THE US Senate and House of Representatives are now going off in two directions on the new defense budget for fiscal year 1985. Given the extent of the nation's economic challenge - with massive budget deficits projected for the years ahead - the more modest House approach is the better version.
During the days and weeks ahead the two chambers will wrap up final action on their respective measures - prior to a joint conference committee session later this year. Lawmakers still have time to reconcile some of their differences on the floor of each chamber before the conference meetings. A reconciliation of such differences appears daunting. But the effort should be made.
Here's why the House approach makes better sense:
* Cost: The House is working toward a smaller defense package that is expected to provide for about a 5 percent real increase in defense spending, yet continues ongoing programs. By contrast, the Senate version, adopted last week by the Senate Armed Services Committee, authorizes $299 billion for the Pentagon and military-related programs of the Department of Energy. That is a 7.5 percent real increase over 1984, adjusted for inflation. Although less than the 13 percent real increase originally sought by the White House, it is almost identical with the administration's revised budget proposal.
* Balance: The House version links funding for a number of strategic weapons programs to progress on the arms control front. Take the MX missile: The Senate committee approved 21 new missiles; the House, 15 missiles. But the House voted to freeze the funds until next April 1 - and even then production would go ahead only if the Soviets had not returned to the negotiating table. The Senate version has no such restriction.

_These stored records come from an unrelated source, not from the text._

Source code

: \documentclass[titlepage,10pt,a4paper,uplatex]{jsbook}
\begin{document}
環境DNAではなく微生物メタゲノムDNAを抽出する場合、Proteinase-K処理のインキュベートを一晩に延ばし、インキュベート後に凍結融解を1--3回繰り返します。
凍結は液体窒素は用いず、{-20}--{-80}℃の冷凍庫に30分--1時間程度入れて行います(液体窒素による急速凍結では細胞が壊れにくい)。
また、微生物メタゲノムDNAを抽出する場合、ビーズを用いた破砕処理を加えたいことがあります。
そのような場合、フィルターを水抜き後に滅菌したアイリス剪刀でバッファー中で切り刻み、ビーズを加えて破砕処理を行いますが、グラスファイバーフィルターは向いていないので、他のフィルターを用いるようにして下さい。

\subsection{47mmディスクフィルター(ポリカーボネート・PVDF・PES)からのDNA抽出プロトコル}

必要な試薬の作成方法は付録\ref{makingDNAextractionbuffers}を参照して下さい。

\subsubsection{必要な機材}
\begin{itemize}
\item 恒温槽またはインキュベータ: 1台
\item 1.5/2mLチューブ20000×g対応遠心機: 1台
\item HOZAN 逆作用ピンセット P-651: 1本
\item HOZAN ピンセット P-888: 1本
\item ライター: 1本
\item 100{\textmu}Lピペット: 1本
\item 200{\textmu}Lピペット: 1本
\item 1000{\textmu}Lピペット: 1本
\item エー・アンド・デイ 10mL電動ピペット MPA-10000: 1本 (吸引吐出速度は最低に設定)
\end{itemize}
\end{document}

Interestingly, both branches of Congress are in almost general agreement on funding for conventional weapons. At the same time, both chambers unwisely exceed White House requests on several programs ( calling for more M-1 tanks, for example, than requested by the White House). The Senate committee did the same thing by seeking one more nuclear attack submarine than the four called for by the White House. Congress should at least stay within administration requests.
What is now needed is a period of steady, sustained military buildup - following the crash programs of the past few years. The House approach comes closest to meeting that objective.